[[ Data to process, beginning ]]
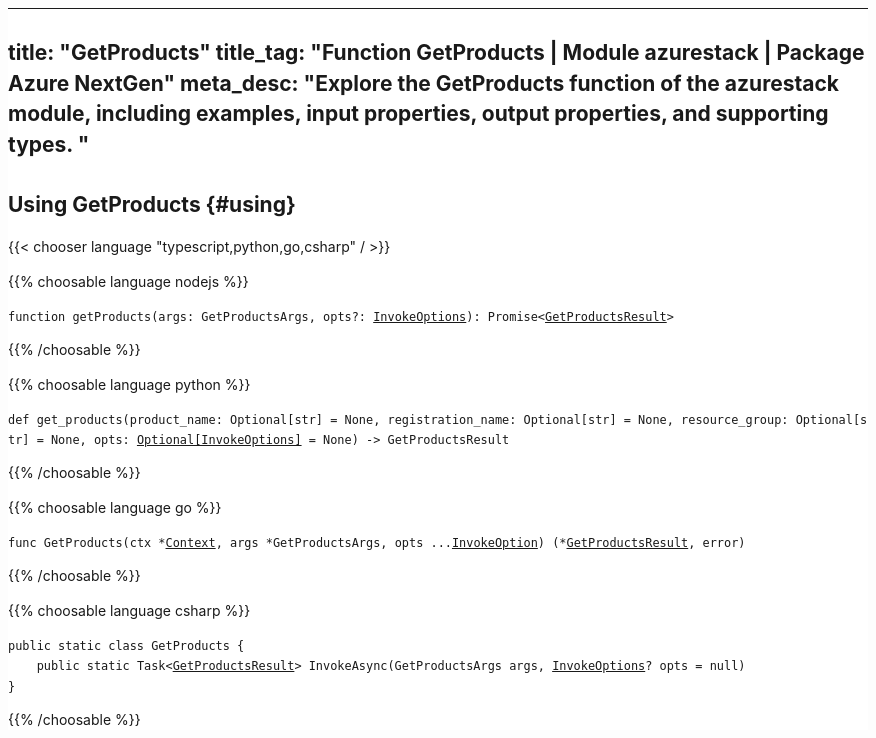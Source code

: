 
---
title: "GetProducts"
title_tag: "Function GetProducts | Module azurestack | Package Azure NextGen"
meta_desc: "Explore the GetProducts function of the azurestack module, including examples, input properties, output properties, and supporting types. "
---









## Using GetProducts {#using}

{{< chooser language "typescript,python,go,csharp" / >}}


{{% choosable language nodejs %}}
<div class="highlight"><pre class="chroma"><code class="language-typescript" data-lang="typescript"><span class="k">function </span>getProducts<span class="p">(</span><span class="nx">args</span><span class="p">:</span> <span class="nx">GetProductsArgs</span><span class="p">, </span><span class="nx">opts</span><span class="p">?:</span> <span class="nx"><a href="/docs/reference/pkg/nodejs/pulumi/pulumi/#InvokeOptions">InvokeOptions</a></span><span class="p">): Promise&lt;<span class="nx"><a href="#result">GetProductsResult</a></span>></span></code></pre></div>
{{% /choosable %}}


{{% choosable language python %}}
<div class="highlight"><pre class="chroma"><code class="language-python" data-lang="python"><span class="k">def </span>get_products(</span><span class="nx">product_name</span><span class="p">:</span> <span class="nx">Optional[str]</span> = None<span class="p">, </span><span class="nx">registration_name</span><span class="p">:</span> <span class="nx">Optional[str]</span> = None<span class="p">, </span><span class="nx">resource_group</span><span class="p">:</span> <span class="nx">Optional[str]</span> = None<span class="p">, </span><span class="nx">opts</span><span class="p">:</span> <span class="nx"><a href="/docs/reference/pkg/python/pulumi/#pulumi.InvokeOptions">Optional[InvokeOptions]</a></span> = None<span class="p">) -&gt;</span> GetProductsResult</code></pre></div>
{{% /choosable %}}


{{% choosable language go %}}
<div class="highlight"><pre class="chroma"><code class="language-go" data-lang="go"><span class="k">func </span>GetProducts<span class="p">(</span><span class="nx">ctx</span><span class="p"> *</span><span class="nx"><a href="https://pkg.go.dev/github.com/pulumi/pulumi/sdk/v2/go/pulumi?tab=doc#Context">Context</a></span><span class="p">, </span><span class="nx">args</span><span class="p"> *</span><span class="nx">GetProductsArgs</span><span class="p">, </span><span class="nx">opts</span><span class="p"> ...</span><span class="nx"><a href="https://pkg.go.dev/github.com/pulumi/pulumi/sdk/v2/go/pulumi?tab=doc#InvokeOption">InvokeOption</a></span><span class="p">) (*<span class="nx"><a href="#result">GetProductsResult</a></span>, error)</span></code></pre></div>

{{% /choosable %}}


{{% choosable language csharp %}}
<div class="highlight"><pre class="chroma"><code class="language-csharp" data-lang="csharp"><span class="k">public static class </span><span class="nx">GetProducts </span><span class="p">{</span><span class="k">
    public static </span>Task&lt;<span class="nx"><a href="#result">GetProductsResult</a></span>> <span class="p">InvokeAsync(</span><span class="nx">GetProductsArgs</span><span class="p"> </span><span class="nx">args<span class="p">, </span><span class="nx"><a href="/docs/reference/pkg/dotnet/Pulumi/Pulumi.InvokeOptions.html">InvokeOptions</a></span><span class="p">? </span><span class="nx">opts = null<span class="p">)</span><span class="p">
}</span></code></pre></div>
{{% /choosable %}}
[[ Data to process, end ]]
▸ **Problem details**: What lines in the material mention "python"? Copy every one of them.

▸ **Response below**:
{{< chooser language "typescript,python,go,csharp" / >}}
{{% choosable language python %}}
<div class="highlight"><pre class="chroma"><code class="language-python" data-lang="python"><span class="k">def </span>get_products(</span><span class="nx">product_name</span><span class="p">:</span> <span class="nx">Optional[str]</span> = None<span class="p">, </span><span class="nx">registration_name</span><span class="p">:</span> <span class="nx">Optional[str]</span> = None<span class="p">, </span><span class="nx">resource_group</span><span class="p">:</span> <span class="nx">Optional[str]</span> = None<span class="p">, </span><span class="nx">opts</span><span class="p">:</span> <span class="nx"><a href="/docs/reference/pkg/python/pulumi/#pulumi.InvokeOptions">Optional[InvokeOptions]</a></span> = None<span class="p">) -&gt;</span> GetProductsResult</code></pre></div>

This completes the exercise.